Erick Thohir si appresta a vendere le sue quote di maggioranza dell’Inter, mentre a sorpresa Massimo Moratti resterà ancora in seno alla società nerazzurra.

Si invertono i ruoli, ma il futuro rimane comunque una nebulosa. Perché, di fatto, per Erick Thohir si tratta di un’ammissione di colpa: ha fallito nel suo tentativo e ora ha bisogno di altri soci per poter cercare di far tornare il sorriso in seno alla società.

Il presidente nerazzurro sbarcherà tra oggi e domani a Milano, ma prima di partire da Giacarta ha lanciato qualche indizio su quella che gli piacerebbe avere come società: “L’Inter non dovrebbe dipendere dalla cessione o dall’acquisto di giocatori, deve sviluppare un business commerciale – sono state le sue parole – per questo ho chiesto a Goldman Sachs di vagliare il mercato cinese”.

La verità, però, è che il magnate thailandese sta seriamente pensando di vendere le sue quote societarie, che ad oggi ammontano al 70% del totale. Entro il 30 giugno del 2019 la società nerazzurra dovrà restituire 230 milioni di euro alle banche; in caso di mancata qualificazione alla Champions League, però, il tutto diventerebbe molto, molto difficile. Senza dimenticare che, tra le tante banche che vantano crediti nei confronti di Erik Thohir e dell’Inter, figura anche la Ball Investment, detenuta dallo stesso Thohir.

Il presidente nerazzurro arriva in Italia; rimarrà per diversi giorni, forse addirittura un mese. Vedrà al Franchi la sfida con la Fiorentina, poi quelle con Sampdoria e Juventus. In mezzo, tanti incontri con aziende, agenti e affini. Il tycoon indonesiano ha trovato molte difficoltà nel risollevare le finanze del club con la politica del marketing internazionale.

A questo, poi, si aggiungono anche recenti malumori, come quelli di aver racimolato solo 30 milioni di euro da Pirelli per tre anni invece degli 80 sperati. Problemi economici, scelte sbagliate, ampi debiti: restituire 230 milioni di euro alle banche entro il 2019, ad oggi, sembra pura utopia. Le strade sono due: in caso di mancati introiti, o si trovano nuovi soci o si vendono i pezzi migliori in rosa.

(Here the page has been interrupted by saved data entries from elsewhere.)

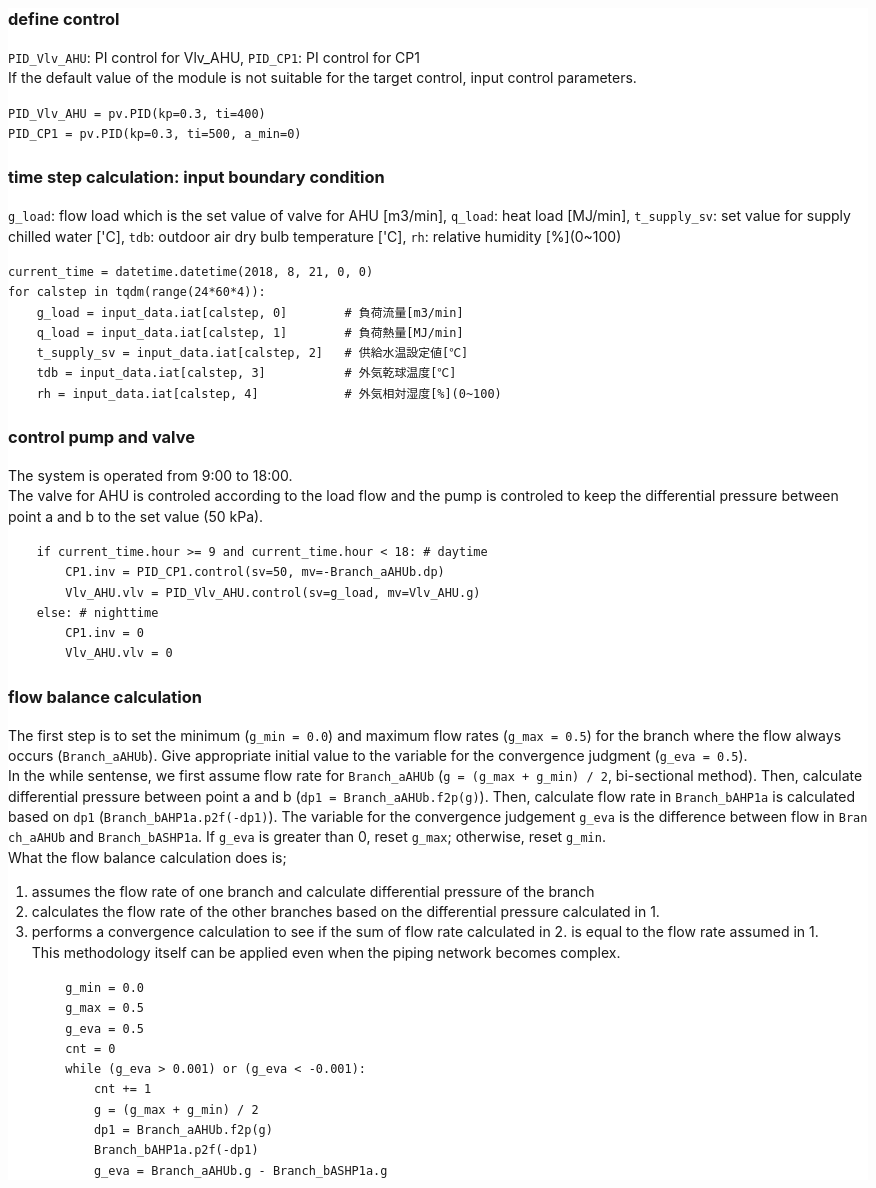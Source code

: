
```
```
### define control
`PID_Vlv_AHU`: PI control for Vlv_AHU, `PID_CP1`: PI control for CP1  
If the default value of the module is not suitable for the target control, input control parameters.
```
PID_Vlv_AHU = pv.PID(kp=0.3, ti=400)
PID_CP1 = pv.PID(kp=0.3, ti=500, a_min=0)
```
### time step calculation: input boundary condition
`g_load`: flow load which is the set value of valve for AHU [m3/min], `q_load`: heat load [MJ/min], `t_supply_sv`: set value for supply chilled water ['C], `tdb`: outdoor air dry bulb temperature ['C], `rh`: relative humidity \[%](0~100)
```
current_time = datetime.datetime(2018, 8, 21, 0, 0)
for calstep in tqdm(range(24*60*4)):
    g_load = input_data.iat[calstep, 0]        # 負荷流量[m3/min]
    q_load = input_data.iat[calstep, 1]        # 負荷熱量[MJ/min]
    t_supply_sv = input_data.iat[calstep, 2]   # 供給水温設定値[℃]
    tdb = input_data.iat[calstep, 3]           # 外気乾球温度[℃]
    rh = input_data.iat[calstep, 4]            # 外気相対湿度[%](0~100)
```
### control pump and valve
The system is operated from 9:00 to 18:00.  
The valve for AHU is controled according to the load flow and the pump is controled to keep the differential pressure between point a and b to the set value (50 kPa).
```
    if current_time.hour >= 9 and current_time.hour < 18: # daytime
        CP1.inv = PID_CP1.control(sv=50, mv=-Branch_aAHUb.dp)
        Vlv_AHU.vlv = PID_Vlv_AHU.control(sv=g_load, mv=Vlv_AHU.g)
    else: # nighttime
        CP1.inv = 0
        Vlv_AHU.vlv = 0
```
### flow balance calculation  
The first step is to set the minimum (`g_min = 0.0`) and maximum flow rates (`g_max = 0.5`) for the branch where the flow always occurs (`Branch_aAHUb`). Give appropriate initial value to the variable for the convergence judgment (`g_eva = 0.5`).  
In the while sentense, we first assume flow rate for `Branch_aAHUb` (`g = (g_max + g_min) / 2`, bi-sectional method). Then, calculate differential pressure between point a and b (`dp1 = Branch_aAHUb.f2p(g)`). Then, calculate flow rate in `Branch_bAHP1a` is calculated based on `dp1` (`Branch_bAHP1a.p2f(-dp1)`).
The variable for the convergence judgement `g_eva` is the difference between flow in `Branch_aAHUb` and `Branch_bASHP1a`. If `g_eva` is greater than 0, reset `g_max`; otherwise, reset `g_min`.  
What the flow balance calculation does is;  
1. assumes the flow rate of one branch and calculate differential pressure of the branch  
2. calculates the flow rate of the other branches based on the differential pressure calculated in 1.  
3. performs a convergence calculation to see if the sum of flow rate calculated in 2. is equal to the flow rate assumed in 1.  
This methodology itself can be applied even when the piping network becomes complex.
```
        g_min = 0.0
        g_max = 0.5
        g_eva = 0.5
        cnt = 0
        while (g_eva > 0.001) or (g_eva < -0.001):
            cnt += 1
            g = (g_max + g_min) / 2
            dp1 = Branch_aAHUb.f2p(g)
            Branch_bAHP1a.p2f(-dp1)
            g_eva = Branch_aAHUb.g - Branch_bASHP1a.g
```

Thohir, stando ai ben informati, di suo avrebbe messo solo 75 milioni di liquidità nell’Inter, anche se a bilancio figura un debito molto più ampio nei suoi confronti tra interessi maturati da prestiti pregressi e quota capitale. A parziale conforto il fatto che il club, lentamente, si sta avvicinando alle richieste del FairPlay finanziario dell’Uefa, ma da qui a esultare ce ne passa. La realtà è che solo una qualificazione ai gironi di Champions League potrebbe salvare la situazione. E d’altronde il recente magro mercato di gennaio (è arrivato solo Eder, via Vidic, Dodò, Ranocchia, Guarin e Montoya) lo conferma: Thohir cerca soci in Cina e vorrebbe vendere il suo 70% di quote a 150 milioni di euro.

Chi non ha intenzione di vendere, invece, è Massimo Moratti, che ad oggi detiene il 29% delle quote azionarie: “L’Inter alla ricerca di nuovi soci? Non lo so, ma può darsi e sarebbe anche intelligente per completare e rafforzare la società – le parole dell’ex presidente dell’Inter a Premium Sportle mie quote? Rimane la stessa situazione, la mia posizione nei confronti della società è indifferente. A me piace restare, le mie quote rimangono e il legame Inter-Moratti pure”.